The goal of this project among other things is to restore the life stories or “life histories,” as I am calling them, of enslaved people, to go to the quantum level if you will, and make visible what has been invisible in the history of slavery, including the networks of relationships of the enslaved and free. Scholars have written accounts of slavery based on models that have been quantitative (economic), microhistorical, institutional, political, and cultural. Many of these works have treated slavery as a system, and more recently as a particularly exploitative feature of the process of capitalist development in the early modern and modern world. It was certainly. It was also experienced in individual actions and individual movements through space and time, the traces of these largely invisible in the historical record. However sensitively and beautifully rendered in the aggregate, individual enslaved histories disappear even as they are introduced and interpreted.
In the digital space, using the D.C. Circuit Court case files, we are attempting to model a multidimensional “life history” approach to documenting the lived experience of individual enslaved and free African Americans in the early republic. Each individual has a record where their status, color, and other attributes might change over time, presented in one way at one time, in another way at another time. As important, every relationship every person had (enslaved by, father of, daughter of, neighbor of, witness for, client of, . . .) will be encoded.

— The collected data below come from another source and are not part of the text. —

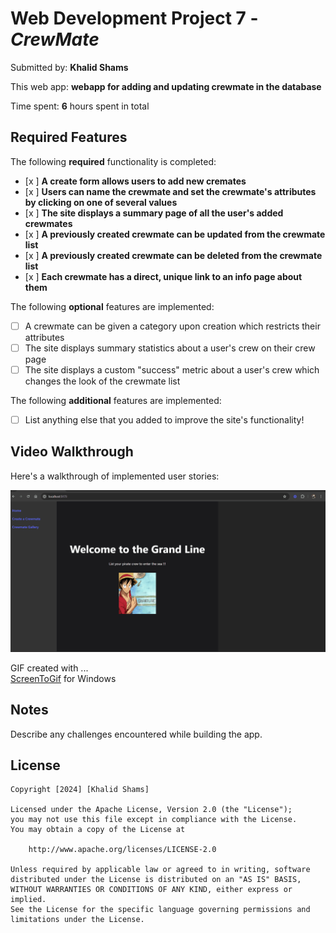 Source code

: # Web Development Project 7 - *CrewMate*

Submitted by: **Khalid Shams**

This web app: **webapp for adding and updating crewmate in the database**

Time spent: **6** hours spent in total

## Required Features

The following **required** functionality is completed:

- [x ] **A create form allows users to add new cremates**
- [x ] **Users can name the crewmate and set the crewmate's attributes by clicking on one of several values**
- [x ] **The site displays a summary page of all the user's added crewmates**
- [x ] **A previously created crewmate can be updated from the crewmate list**
- [x ] **A previously created crewmate can be deleted from the crewmate list**
- [x ] **Each crewmate has a direct, unique link to an info page about them**

The following **optional** features are implemented:

- [ ] A crewmate can be given a category upon creation which restricts their attributes
- [ ] The site displays summary statistics about a user's crew on their crew page 
- [ ] The site displays a custom "success" metric about a user's crew which changes the look of the crewmate list

The following **additional** features are implemented:

* [ ] List anything else that you added to improve the site's functionality!

## Video Walkthrough

Here's a walkthrough of implemented user stories:

<img src='Project7.gif' title='Video Walkthrough' width='' alt='Video Walkthrough' />

GIF created with ...  
[ScreenToGif](https://www.screentogif.com/) for Windows

## Notes

Describe any challenges encountered while building the app.

## License

    Copyright [2024] [Khalid Shams]

    Licensed under the Apache License, Version 2.0 (the "License");
    you may not use this file except in compliance with the License.
    You may obtain a copy of the License at

        http://www.apache.org/licenses/LICENSE-2.0

    Unless required by applicable law or agreed to in writing, software
    distributed under the License is distributed on an "AS IS" BASIS,
    WITHOUT WARRANTIES OR CONDITIONS OF ANY KIND, either express or implied.
    See the License for the specific language governing permissions and
    limitations under the License.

Here’s an example of the TEI encoding of the “life history.”–>
Our encoding of the relationships in these legal cases begins to suggest the extraordinary range of contacts and connections in the social world of the early republic. In just 69 cases–all petitions for freedom–we have found the names of 589 individuals, and these 589 individuals had 2,452 different relationships. Here is a brief breakdown of these individuals and relationships:
407 male
151 female
31 unknown
relationship categories:
220 enslaved by
159 client of
94 parent of / child of
If we were to extrapolate on the basis of the encoding so far, we have 35 relationships contained in each case. With over 4,000 cases we might have 142,144 relationships.
I think it is important to point out that these individuals and relationships are barely visible in the publication of the case reports by William Cranch, chief judge of the D.C. court for nearly the first half of the nineteenth century. Cranch’s volumes have been cited routinely in appellate decisions and legal briefs, as well as examined by legal historians for years. Yet, Cranch excluded last names of African Americans throughout his volumes and focused mainly on legal procedures and rules. The result is that although this source has been digitized and can “mined” or combined with other texts in the HathiTrust collection, it does not contain the “life histories” visible in the case papers. Modeling the life histories contained in legal records asks us to represent legal structures as well as social relations.
John Unsworth has argued that digital humanities is a “practice of representation, a form of modeling or mimicry.” He has further pointed out that we ought to be able to distinguish the seriousness, or depth, of the engagement with the array of computational and digital properties at work in any given project. This should be possible across the liberal arts I would think and applies to the field generally. (John Unsworth, “What is Humanities Computing and What is it Not?”)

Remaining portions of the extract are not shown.